Fractures régionales et objections
Des tensions régionales sont apparues parmi les gouvernements invités avant le report. Bahreïn, qui a subi de lourdes frappes de missiles iraniens pendant la guerre, a annoncé à l'avance qu'il boycotterait la réunion de Salalah. Selon l'agence de presse iranienne Mehr, les autres États du Golfe ont été invités uniquement à être informés des termes finalisés de l'accord plutôt qu'à participer aux négociations. L'Arabie saoudite a soumis des modifications spécifiques au projet omano-iranien. Le journaliste Barak Ravid a rapporté, citant un haut responsable du Golfe, que Riyad craignait que la formulation du projet ne crée un nouveau statu quo dans le détroit inacceptable pour l'Arabie saoudite et ses voisins. En outre, la publication régionale Amwaj a rapporté que les Émirats arabes unis ont décidé de ne pas envoyer leur ministre des Affaires étrangères, choisissant plutôt d'envoyer un secrétaire d'État.

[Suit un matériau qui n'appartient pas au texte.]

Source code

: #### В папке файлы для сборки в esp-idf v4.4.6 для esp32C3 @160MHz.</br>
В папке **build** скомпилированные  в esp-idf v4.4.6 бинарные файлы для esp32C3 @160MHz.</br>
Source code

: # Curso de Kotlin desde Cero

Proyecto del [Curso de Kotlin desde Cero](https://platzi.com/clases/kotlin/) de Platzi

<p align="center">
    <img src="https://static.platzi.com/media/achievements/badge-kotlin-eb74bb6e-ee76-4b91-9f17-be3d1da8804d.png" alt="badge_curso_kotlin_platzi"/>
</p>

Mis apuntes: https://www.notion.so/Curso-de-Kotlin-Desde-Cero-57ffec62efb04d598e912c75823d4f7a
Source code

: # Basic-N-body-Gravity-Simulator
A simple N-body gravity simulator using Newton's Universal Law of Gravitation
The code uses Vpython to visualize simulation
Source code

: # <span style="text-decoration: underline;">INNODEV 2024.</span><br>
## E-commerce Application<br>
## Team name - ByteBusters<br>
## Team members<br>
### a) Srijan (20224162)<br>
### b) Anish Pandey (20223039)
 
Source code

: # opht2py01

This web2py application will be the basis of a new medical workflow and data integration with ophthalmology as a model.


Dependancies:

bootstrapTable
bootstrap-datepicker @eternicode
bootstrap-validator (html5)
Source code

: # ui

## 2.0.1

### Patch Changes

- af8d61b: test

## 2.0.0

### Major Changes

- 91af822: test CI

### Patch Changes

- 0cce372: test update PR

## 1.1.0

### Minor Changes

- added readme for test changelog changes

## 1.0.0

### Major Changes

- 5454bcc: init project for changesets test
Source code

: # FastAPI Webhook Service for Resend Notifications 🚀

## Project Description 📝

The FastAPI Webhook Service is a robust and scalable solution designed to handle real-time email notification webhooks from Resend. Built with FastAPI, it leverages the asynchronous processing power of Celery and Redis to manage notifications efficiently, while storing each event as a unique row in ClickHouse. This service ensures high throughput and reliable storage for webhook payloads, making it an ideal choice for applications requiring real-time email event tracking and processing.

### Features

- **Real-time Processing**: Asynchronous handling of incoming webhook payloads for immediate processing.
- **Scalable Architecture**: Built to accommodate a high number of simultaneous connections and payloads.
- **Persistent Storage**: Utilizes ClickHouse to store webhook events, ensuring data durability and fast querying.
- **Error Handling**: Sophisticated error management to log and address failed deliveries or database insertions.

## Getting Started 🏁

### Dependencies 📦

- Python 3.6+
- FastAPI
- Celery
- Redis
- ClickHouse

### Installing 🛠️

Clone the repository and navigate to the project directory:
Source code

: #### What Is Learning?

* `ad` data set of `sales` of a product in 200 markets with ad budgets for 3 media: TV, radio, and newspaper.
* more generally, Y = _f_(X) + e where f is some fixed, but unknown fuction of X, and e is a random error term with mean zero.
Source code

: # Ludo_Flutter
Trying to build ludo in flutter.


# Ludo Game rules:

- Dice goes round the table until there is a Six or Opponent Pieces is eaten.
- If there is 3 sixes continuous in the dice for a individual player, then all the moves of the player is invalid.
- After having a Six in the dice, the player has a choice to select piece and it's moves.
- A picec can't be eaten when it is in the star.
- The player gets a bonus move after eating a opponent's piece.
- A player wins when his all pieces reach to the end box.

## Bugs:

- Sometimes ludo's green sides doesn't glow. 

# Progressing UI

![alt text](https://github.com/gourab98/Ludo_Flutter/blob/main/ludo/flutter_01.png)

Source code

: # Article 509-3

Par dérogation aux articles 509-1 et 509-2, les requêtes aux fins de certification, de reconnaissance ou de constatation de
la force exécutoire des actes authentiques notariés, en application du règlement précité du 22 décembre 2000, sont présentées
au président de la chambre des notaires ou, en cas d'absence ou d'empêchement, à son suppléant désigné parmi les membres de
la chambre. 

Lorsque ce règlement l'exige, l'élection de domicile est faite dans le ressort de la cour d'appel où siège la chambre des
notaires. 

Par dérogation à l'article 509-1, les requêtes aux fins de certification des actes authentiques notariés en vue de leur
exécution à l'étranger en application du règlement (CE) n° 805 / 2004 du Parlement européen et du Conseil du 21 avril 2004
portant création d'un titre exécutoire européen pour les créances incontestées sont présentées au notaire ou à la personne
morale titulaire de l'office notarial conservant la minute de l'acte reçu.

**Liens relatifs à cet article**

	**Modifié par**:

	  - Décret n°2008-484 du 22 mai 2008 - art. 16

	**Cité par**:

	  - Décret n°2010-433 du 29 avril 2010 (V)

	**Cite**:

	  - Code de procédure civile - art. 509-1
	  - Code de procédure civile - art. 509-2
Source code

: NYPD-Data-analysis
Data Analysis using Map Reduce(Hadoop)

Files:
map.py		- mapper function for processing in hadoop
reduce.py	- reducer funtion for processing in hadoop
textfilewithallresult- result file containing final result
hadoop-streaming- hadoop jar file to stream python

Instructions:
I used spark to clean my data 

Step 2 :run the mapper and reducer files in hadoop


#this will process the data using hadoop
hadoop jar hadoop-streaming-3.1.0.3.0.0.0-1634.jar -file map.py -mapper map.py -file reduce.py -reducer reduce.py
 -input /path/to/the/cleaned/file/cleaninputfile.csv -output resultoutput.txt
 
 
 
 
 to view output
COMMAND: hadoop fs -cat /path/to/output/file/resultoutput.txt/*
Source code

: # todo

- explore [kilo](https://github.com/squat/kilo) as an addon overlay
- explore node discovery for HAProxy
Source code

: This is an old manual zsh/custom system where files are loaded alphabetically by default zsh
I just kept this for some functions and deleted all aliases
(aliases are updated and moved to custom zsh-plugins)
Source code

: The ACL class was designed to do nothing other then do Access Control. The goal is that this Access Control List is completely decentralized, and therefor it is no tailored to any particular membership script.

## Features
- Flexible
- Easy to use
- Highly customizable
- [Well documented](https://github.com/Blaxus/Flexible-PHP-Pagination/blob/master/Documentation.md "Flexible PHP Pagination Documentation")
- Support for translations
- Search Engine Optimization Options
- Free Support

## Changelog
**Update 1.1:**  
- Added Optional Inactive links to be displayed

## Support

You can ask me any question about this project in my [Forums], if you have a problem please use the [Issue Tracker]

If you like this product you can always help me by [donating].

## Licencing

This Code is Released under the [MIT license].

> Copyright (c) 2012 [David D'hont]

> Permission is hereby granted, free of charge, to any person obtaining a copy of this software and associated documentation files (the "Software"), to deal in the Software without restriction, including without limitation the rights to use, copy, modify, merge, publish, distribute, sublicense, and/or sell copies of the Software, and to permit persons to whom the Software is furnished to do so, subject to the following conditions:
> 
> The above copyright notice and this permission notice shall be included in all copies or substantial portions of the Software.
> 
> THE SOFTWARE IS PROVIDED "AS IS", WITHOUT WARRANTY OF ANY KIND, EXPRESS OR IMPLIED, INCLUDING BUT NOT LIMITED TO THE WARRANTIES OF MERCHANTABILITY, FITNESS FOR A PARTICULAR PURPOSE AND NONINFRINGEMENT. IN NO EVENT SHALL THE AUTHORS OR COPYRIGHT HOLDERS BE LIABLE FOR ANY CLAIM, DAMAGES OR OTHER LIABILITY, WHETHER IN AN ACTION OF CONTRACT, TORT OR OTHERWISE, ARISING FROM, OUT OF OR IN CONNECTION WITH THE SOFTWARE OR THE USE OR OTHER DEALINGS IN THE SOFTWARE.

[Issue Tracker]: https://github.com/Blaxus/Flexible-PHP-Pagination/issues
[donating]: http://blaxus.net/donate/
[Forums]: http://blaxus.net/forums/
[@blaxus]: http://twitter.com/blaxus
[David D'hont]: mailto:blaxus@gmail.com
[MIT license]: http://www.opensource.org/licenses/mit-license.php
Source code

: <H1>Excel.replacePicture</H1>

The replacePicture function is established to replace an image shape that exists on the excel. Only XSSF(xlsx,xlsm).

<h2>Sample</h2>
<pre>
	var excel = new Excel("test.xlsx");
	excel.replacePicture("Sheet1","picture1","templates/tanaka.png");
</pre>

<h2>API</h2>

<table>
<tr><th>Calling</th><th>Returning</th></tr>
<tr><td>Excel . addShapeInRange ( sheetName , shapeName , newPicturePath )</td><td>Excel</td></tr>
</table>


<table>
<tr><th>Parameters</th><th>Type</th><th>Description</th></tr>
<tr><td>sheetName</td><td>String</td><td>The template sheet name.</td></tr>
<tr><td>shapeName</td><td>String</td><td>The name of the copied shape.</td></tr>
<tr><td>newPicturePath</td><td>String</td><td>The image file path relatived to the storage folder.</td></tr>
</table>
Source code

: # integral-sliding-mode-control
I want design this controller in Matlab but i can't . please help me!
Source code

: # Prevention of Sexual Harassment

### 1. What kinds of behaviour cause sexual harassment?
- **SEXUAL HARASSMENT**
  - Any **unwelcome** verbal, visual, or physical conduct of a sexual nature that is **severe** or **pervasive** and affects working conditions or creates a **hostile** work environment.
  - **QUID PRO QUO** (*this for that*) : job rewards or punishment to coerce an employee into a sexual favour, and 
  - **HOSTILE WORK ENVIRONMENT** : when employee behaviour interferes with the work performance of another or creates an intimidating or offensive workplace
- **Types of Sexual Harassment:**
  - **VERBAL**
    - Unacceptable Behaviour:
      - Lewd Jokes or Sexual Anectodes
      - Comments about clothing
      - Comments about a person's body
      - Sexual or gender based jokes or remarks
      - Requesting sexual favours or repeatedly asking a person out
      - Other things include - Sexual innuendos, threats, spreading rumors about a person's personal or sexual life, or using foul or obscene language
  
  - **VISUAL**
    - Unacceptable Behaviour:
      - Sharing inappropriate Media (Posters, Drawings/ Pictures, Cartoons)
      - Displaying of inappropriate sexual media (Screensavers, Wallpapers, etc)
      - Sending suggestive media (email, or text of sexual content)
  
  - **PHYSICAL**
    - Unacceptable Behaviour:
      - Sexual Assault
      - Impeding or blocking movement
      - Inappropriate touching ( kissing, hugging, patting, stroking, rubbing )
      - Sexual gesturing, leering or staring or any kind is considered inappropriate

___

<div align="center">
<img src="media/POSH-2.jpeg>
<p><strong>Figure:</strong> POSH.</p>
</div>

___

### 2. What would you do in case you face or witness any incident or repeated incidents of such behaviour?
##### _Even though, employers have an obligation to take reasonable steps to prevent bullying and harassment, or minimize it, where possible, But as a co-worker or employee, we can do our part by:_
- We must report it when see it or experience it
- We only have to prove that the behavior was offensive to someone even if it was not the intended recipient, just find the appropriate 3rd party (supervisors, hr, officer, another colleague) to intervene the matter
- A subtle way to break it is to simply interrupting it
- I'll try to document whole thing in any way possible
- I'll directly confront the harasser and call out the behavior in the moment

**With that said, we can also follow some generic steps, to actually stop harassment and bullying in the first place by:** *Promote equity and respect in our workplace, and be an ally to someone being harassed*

Enjeux stratégiques dans le détroit d'Ormuz
Le détroit d'Ormuz est devenu le point central reliant Téhéran et Washington tout au long du conflit militaire. Avant le début de la guerre, environ un cinquième de l'approvisionnement mondial en pétrole transitait par cette voie navigable. Outre le pétrole brut, des volumes importants de gaz naturel liquéfié et d'engrais agricoles produits par les nations du Golfe Persique dépendent du passage par le détroit pour atteindre les acheteurs mondiaux. Les restrictions de transport en cours ont lourdement pesé sur les marchés internationaux et ont généré une pression politique croissante sur le président américain Donald Trump. Les gouvernements régionaux ont exprimé leur réticence à accepter des arrangements qui pourraient compromettre les droits de navigation dans ce couloir maritime stratégique.
- Bahreïn annonce un boycott des négociations après avoir subi des frappes de missiles iraniens pendant la guerre.
- L'Arabie saoudite soumet des révisions en raison de préoccupations concernant la création d'un nouveau statu quo dans le détroit d'Ormuz.
- Le ministre omanais des Affaires étrangères, Badr al-Busaidi, annonce le report de la réunion ministérielle régionale.
- Date initialement prévue pour la réunion des ministres des Affaires étrangères du Golfe Persique à Salalah.
Coordination diplomatique entre Mascate et Téhéran
Suite à la déclaration de Mascate, un responsable du ministère iranien des Affaires étrangères a confirmé à l'agence de presse d'État Fars que Téhéran et Mascate ont convenu conjointement de reporter la réunion à la demande des partenaires régionaux. Dans sa déclaration initiale, Badr al-Busaidi a souligné que l'Oman continue de poursuivre le dialogue visant à promouvoir la stabilité et une coopération durable dans tout le Golfe Persique. Cependant, le ministre omanais n'a proposé ni date alternative ni calendrier révisé pour une éventuelle nouvelle réunion des ministres des Affaires étrangères. Le report laisse les tentatives diplomatiques de désescalade des tensions maritimes autour de cette voie navigable sans solution alors que les États régionaux réévaluent les termes proposés.